More and more auto parts workers at Dana Incorporated have written in to the World Socialist Web Site to describe the corrupt relations they have witnessed between the United Auto Workers union and their employer.

“We have a lot of concerns about our health and safety, and almost everybody [at my work site] is trying to get a grip on what is happening here,” said a worker from Dana’s facility in Pottstown, Pennsylvania.

The Dana Pottstown facility, located a half-hour drive northwest of Philadelphia, is the company’s oldest in the United States. The location manufactures driveshaft components for light vehicles. In 2019, the facility celebrated its hundredth anniversary in use.

“The whole facility [in Pottstown] is a safety hazard,” the worker said. “The amount of CO₂ in this facility isn’t healthy,” and their ventilation system does not appear to be working. “The pipes in this facility are so old that they are corroding from the inside.”

A recent series of fires at the Dana plant in Warren, Michigan, underscore the dangers that exist. “We had a furnace fire twice in one day last month,” claimed another worker.

With this in mind, it was “only a matter of time” before an industrial accident occurred there similar to the explosion at the R.M. Palmer chocolate factory in nearby Reading in March, the first worker said.

That explosion, which killed seven and injured 20 more, was likely caused by a gas leak, according to a report last month by the National Transportation Safety Board (NTSB). Workers had reported the smell of gas fumes to management, but they were not allowed to leave.

At Dana, the workers can see a “fog” hovering inside the building when its machines are running. They believe it is due to coolant that is leaking. The Schuylkill River, a major waterway, flows less than a mile from the plant, and the area is criss-crossed with tributaries.

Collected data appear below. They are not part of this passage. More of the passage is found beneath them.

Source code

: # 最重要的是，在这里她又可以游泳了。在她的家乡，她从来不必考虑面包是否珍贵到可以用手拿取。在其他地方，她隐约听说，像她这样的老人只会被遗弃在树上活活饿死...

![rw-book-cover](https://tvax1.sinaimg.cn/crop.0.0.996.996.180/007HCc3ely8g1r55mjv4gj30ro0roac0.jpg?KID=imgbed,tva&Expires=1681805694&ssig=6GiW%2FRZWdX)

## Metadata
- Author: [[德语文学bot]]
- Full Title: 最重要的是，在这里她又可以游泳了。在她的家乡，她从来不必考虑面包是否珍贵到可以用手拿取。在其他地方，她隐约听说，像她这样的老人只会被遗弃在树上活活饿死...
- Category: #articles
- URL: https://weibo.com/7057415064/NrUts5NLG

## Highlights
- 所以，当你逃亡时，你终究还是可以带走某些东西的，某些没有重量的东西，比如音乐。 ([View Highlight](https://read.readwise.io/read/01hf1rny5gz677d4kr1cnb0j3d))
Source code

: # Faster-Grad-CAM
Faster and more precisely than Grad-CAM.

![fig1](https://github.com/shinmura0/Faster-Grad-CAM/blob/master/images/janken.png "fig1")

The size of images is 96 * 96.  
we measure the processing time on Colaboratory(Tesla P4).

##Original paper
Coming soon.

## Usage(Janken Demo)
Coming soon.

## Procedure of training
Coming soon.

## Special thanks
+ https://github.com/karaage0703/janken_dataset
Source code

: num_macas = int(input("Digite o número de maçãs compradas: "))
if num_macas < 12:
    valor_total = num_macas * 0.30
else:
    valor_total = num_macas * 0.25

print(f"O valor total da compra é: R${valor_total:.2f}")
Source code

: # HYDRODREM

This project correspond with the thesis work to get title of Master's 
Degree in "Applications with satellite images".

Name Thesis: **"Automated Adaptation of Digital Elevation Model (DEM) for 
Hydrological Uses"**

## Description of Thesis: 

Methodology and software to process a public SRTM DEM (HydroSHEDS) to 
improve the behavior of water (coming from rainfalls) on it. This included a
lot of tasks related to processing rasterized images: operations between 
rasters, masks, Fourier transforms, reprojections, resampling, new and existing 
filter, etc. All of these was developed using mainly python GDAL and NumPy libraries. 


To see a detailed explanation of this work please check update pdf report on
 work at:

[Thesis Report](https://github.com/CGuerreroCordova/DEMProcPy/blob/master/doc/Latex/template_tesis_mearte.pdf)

Picture showing fog from coolant leak hanging in the air at Pottstown Dana plant [Photo: Submitted by a worker inside the plant]

Another worker added that they had done some checking around, and the local industry standard for their job description was $23 an hour, almost $5 more than the current roughly $18 an hour wage on offer to second shift workers at Dana. “This is very discouraging,” they said, adding that on top of this they had to pay union dues.

The worker complained about the corrupt relationship between management and the United Auto Workers representatives at Local 644. “This is not a trade union,” the worker stated emphatically. As far as having their interests represented, the workers “are paying for a service we are not receiving.”

Picture showing fog from coolant leak hanging in the air at Pottstown Dana plant [Photo: Submitted by a worker inside the plant]

The corruption has developed to grotesque levels, with workers attesting that they have seen union representatives driving brand new vehicles shortly after being elected to nominally represent them. “These are brand new $75,000 trucks,” a worker explained. “We cannot even afford to pay our bills with the pay Dana gives us,” they said. “These [UAW representatives] are rubbing our noses in [their corruption],” the worker said. 

UAW Local 644 is the home of the union’s current Region 9 Director Daniel Vicente. Vicente, who is a member of new president Shawn Fain’s Members United slate, has done nothing for the workers at his old local since taking office in March. Like the majority of UAW members, few workers at the Pottstown facility were even made aware of the union’s national election in which they were entitled to vote. “No one’s saying anything, there’s just more and more posters up, but no one has anything to say about the election,” a worker had told the WSWS.

Despite this union-enforced information blackout, rank-and-file candidate Will Lehman, who ran on an openly socialist platform and demanded the abolition of the UAW bureaucracy and its privileges, won 11 percent of the vote at the local in the first round last year.

The conditions in Dana are pervasive throughout the auto parts industry. Currently, 500 car battery manufacturing workers are on strike in Holland, Ohio, where the UAW is refusing to share information about their strike with their fellow members.

Rather than serving the interests of workers, the bureaucracy acts as a prop for management, helping them to exploit the workers.

Nowhere is this more apparent than at Dana Inc., which workers call a “slave ship.” In August 2021, Dana workers voted by 97 percent to reject a contract which allowed for 80+-hour work weeks and poverty pay. Despite a near-unanimous support for strike action, as well as the extremely favorable conditions for a strike, the UAW and the United Steel Workers kept their members on the job, where they faced management abuse. Eventually, in late 2021, with threats and manipulation from the UAW-USW, the unions forced a second contract offer to be adopted

During this time, the Dana Workers Rank-and-File Committee was formed to give a genuine voice to the workers facing this struggle and to unite workers within the industry. The Dana Workers Rank-and-File Committee has remained active and has waged a continuous struggle to resist the company’s and union’s abuses. A recent statement declares their determination to “share our personal stories with the working class and to speak for those who are too intimidated to speak up in fear of losing their jobs and livelihoods.”

Since 2021, working conditions have only deteriorated at Dana. In Pottstown, workers have been denied profit sharing from the company, even though their facility has produced above expectations for four years in a row.

A worker explained to the WSWS that non-unionized plants had even allowed their workers to receive profit-sharing “when Dana makes profit globally.” The UAW-enforced contract is less generous, only allowing them to “receive profit share if Dana makes profit in the U.S., not globally.”